Eight goal thrillers featuring Manchester United are not supposed to end with them two goals to the poorer. Then again, Leicester City are not supposed to win the Premier League. Yet, 18 months after this incredible game the Foxes did precisely that with much of the same team. Indeed this utterly enthralling 5-3 home win was in many ways a preview to the greatest achievement English football ever bore witness to: the players involved just didn’t know it yet.
When Leicester were two goals down inside the first 16 minutes Leonardo Ulloa popped up with a priceless goal that gave them hope, just like he would do umpteen times the following year to criminally scant acclaim. When they conceded once more to a clever Herrera flick they turned to Danny Drinkwater to instil calmness in the centre-circle; to start pulling the strings with simple, linked passes. Then it was the Jamie Vardy show as he hustled two penalty awards (leaving both for team-mates to slot home), the first a flamboyant swan-dive, the second a stonewaller that saw young United defender Tyler Blackett see red. In between the future England international set up an emphatic Cambiasso equaliser before finalising a swift counter-attack in the ruthless fashion he would come to trademark the following year.
Nothing about that Leicester title-winning season made sense and the same could be said here as they embarked on their first campaign back in the top flight having topped the Championship back in May under Nigel Pearson. To this point their only defeat had been away to Chelsea, undone by Costa and Hazard like a hundred teams before and since, but their performances elsewhere had been stoic and sound. The previous week brought a 1-0 win away at Stoke. Now they had managed to overturn a two-goal deficit to Manchester United, not once but twice, and surely the bounce factor from being a recently promoted side and the self-belief gained from this amazing sluggathon would propel them through the autumn fixtures? On the contrary, it only led to a cataclysmic loss of form that next saw them taste victory in the new year.
As for the esteemed visitors, this was Louis van Gaal’s inaugural season and the drab short-lived Moyes era had been swept away pre-season in a slew of high-scoring, entertaining friendlies. LA Galaxy had been pulverised 7-0. Real Madrid and Liverpool had each been batted away three goals to one. The Dutchman clearly understood the club’s attacking ethos and license to thrill.
A home loss to Swansea on the opening day was a slap across the face while successive draws to Sunderland and Burnley were further reality checks with the Reds lumpen and unambitious throughout.
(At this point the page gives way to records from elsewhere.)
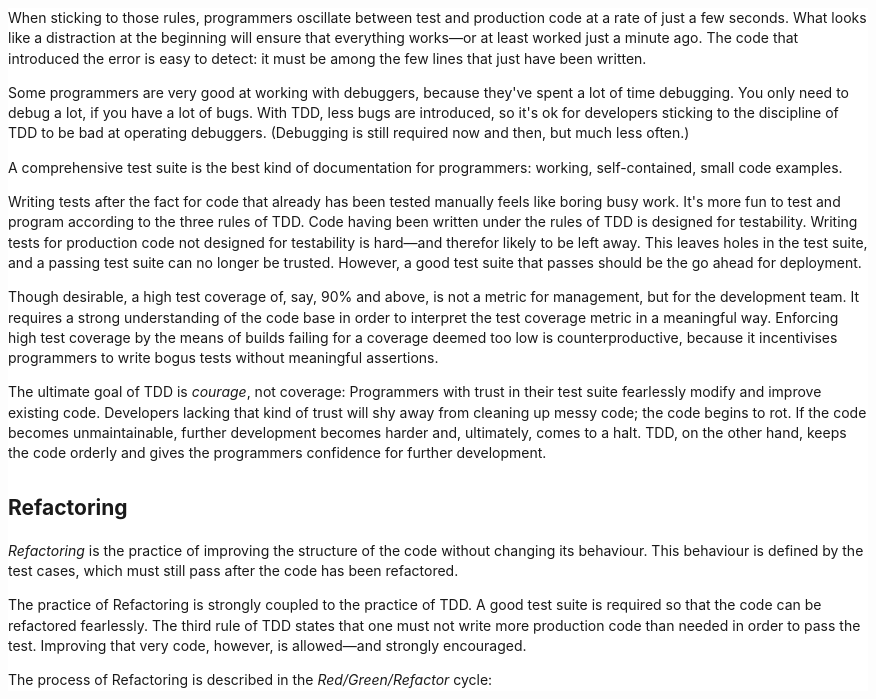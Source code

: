 When sticking to those rules, programmers oscillate between test and production
code at a rate of just a few seconds. What looks like a distraction at the
beginning will ensure that everything works—or at least worked just a minute
ago. The code that introduced the error is easy to detect: it must be among the
few lines that just have been written.

Some programmers are very good at working with debuggers, because they've spent
a lot of time debugging. You only need to debug a lot, if you have a lot of
bugs. With TDD, less bugs are introduced, so it's ok for developers sticking to
the discipline of TDD to be bad at operating debuggers. (Debugging is still
required now and then, but much less often.)

A comprehensive test suite is the best kind of documentation for programmers:
working, self-contained, small code examples.

Writing tests after the fact for code that already has been tested manually
feels like boring busy work. It's more fun to test and program according to the
three rules of TDD. Code having been written under the rules of TDD is designed
for testability. Writing tests for production code not designed for testability
is hard—and therefor likely to be left away. This leaves holes in the test
suite, and a passing test suite can no longer be trusted. However, a good test
suite that passes should be the go ahead for deployment.

Though desirable, a high test coverage of, say, 90% and above, is not a metric
for management, but for the development team. It requires a strong understanding
of the code base in order to interpret the test coverage metric in a meaningful
way. Enforcing high test coverage by the means of builds failing for a coverage
deemed too low is counterproductive, because it incentivises programmers to
write bogus tests without meaningful assertions.

The ultimate goal of TDD is _courage_, not coverage: Programmers with trust in
their test suite fearlessly modify and improve existing code. Developers lacking
that kind of trust will shy away from cleaning up messy code; the code begins to
rot. If the code becomes unmaintainable, further development becomes harder and,
ultimately, comes to a halt. TDD, on the other hand, keeps the code orderly and
gives the programmers confidence for further development.

## Refactoring

_Refactoring_ is the practice of improving the structure of the code without
changing its behaviour. This behaviour is defined by the test cases, which must
still pass after the code has been refactored.

The practice of Refactoring is strongly coupled to the practice of TDD. A good
test suite is required so that the code can be refactored fearlessly. The third
rule of TDD states that one must not write more production code than needed in
order to pass the test. Improving that very code, however, is allowed—and
strongly encouraged.

The process of Refactoring is described in the _Red/Green/Refactor_ cycle:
Understandably then, Van Gaal was happy to describe Matchday four’s four-goal steamrollering of QPR at Old Trafford as ‘a new start’ with their expensive summer signing Angel Di Maria beginning to showcase his exceptional talents as United lined up with a potentially formidable forward line of the Argentine, Wayne Rooney, Falcao and Robin van Persie. So what was to be made of this then as United flew from the traps at the King Power Stadium with a close-range Van Persie header followed almost immediately by a sumptuous dink by Di Maria only for a second half implosion to reveal the side’s hollow core. “We created a lot of chances and made superb goals but you have to do that over 90 minutes, not 60 minutes. It was not enough,” the legendary coach said on the final whistle before pointing out the four books he’d brought along detailing Leicester’s strengths and weaknesses, books that his players had strangely forgotten to derive information from amidst the hurly-burly of a high-tempo classic.
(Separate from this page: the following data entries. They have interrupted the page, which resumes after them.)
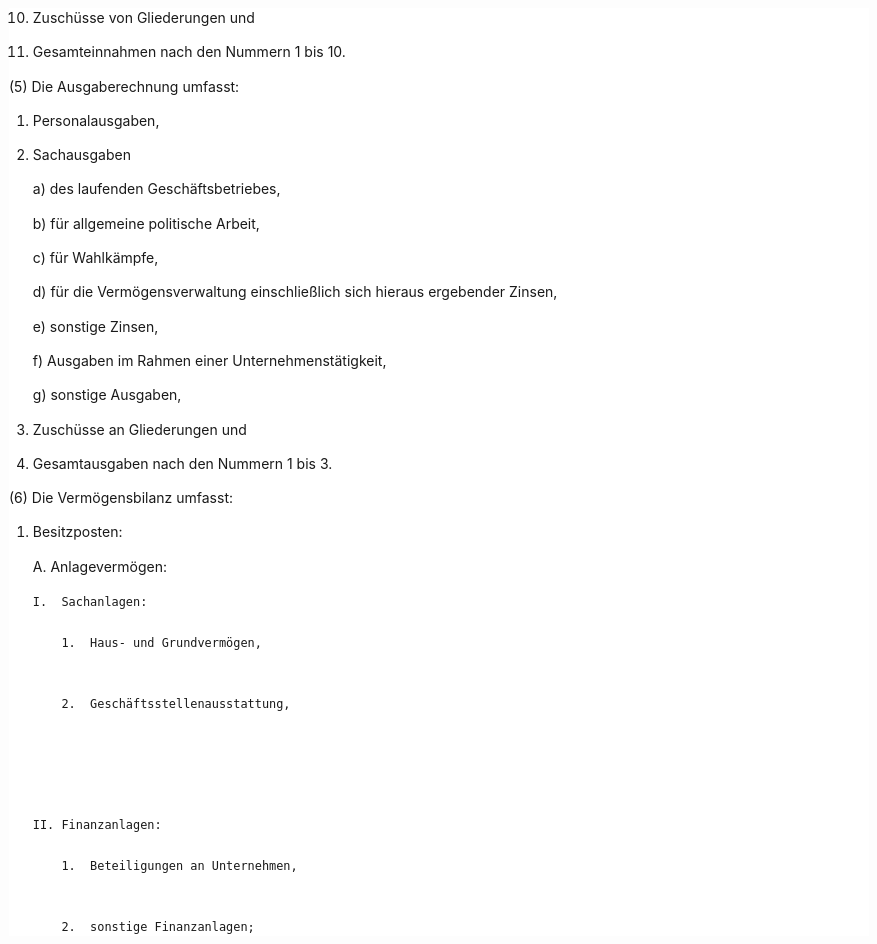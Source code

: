 
10. Zuschüsse von Gliederungen und


11. Gesamteinnahmen nach den Nummern 1 bis 10.




(5) Die Ausgaberechnung umfasst:

1.  Personalausgaben,


2.  Sachausgaben

    a)  des laufenden Geschäftsbetriebes,


    b)  für allgemeine politische Arbeit,


    c)  für Wahlkämpfe,


    d)  für die Vermögensverwaltung einschließlich sich hieraus ergebender Zinsen,


    e)  sonstige Zinsen,


    f)  Ausgaben im Rahmen einer Unternehmenstätigkeit,


    g)  sonstige Ausgaben,





3.  Zuschüsse an Gliederungen und


4.  Gesamtausgaben nach den Nummern 1 bis 3.




(6) Die Vermögensbilanz umfasst:

1.  Besitzposten:

    A.  Anlagevermögen:

        I.  Sachanlagen:

            1.  Haus- und Grundvermögen,


            2.  Geschäftsstellenausstattung,





        II. Finanzanlagen:

            1.  Beteiligungen an Unternehmen,


            2.  sonstige Finanzanlagen;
In time Van Gaal’s adherence to graphs and data would prove to be his undoing. For now it was a minor, strange aspect of a thoroughly strange day, one that offered a sneak peek at the mind-blowing bizarreness that lay ahead.
What happened next?
The Foxes eventually recovered from their alarming, sustained slump winning seven of their last nine games to survive. For Pearson though the game was up and he was unceremoniously sacked in June, replaced by Claudio Ranieri. The appointment was greeted with surprise, even mirth, from many quarters.
Manchester United ended the campaign a respectable fourth but their early optimism that Van Gaal would bring the fun times back to Old Trafford had long since eroded.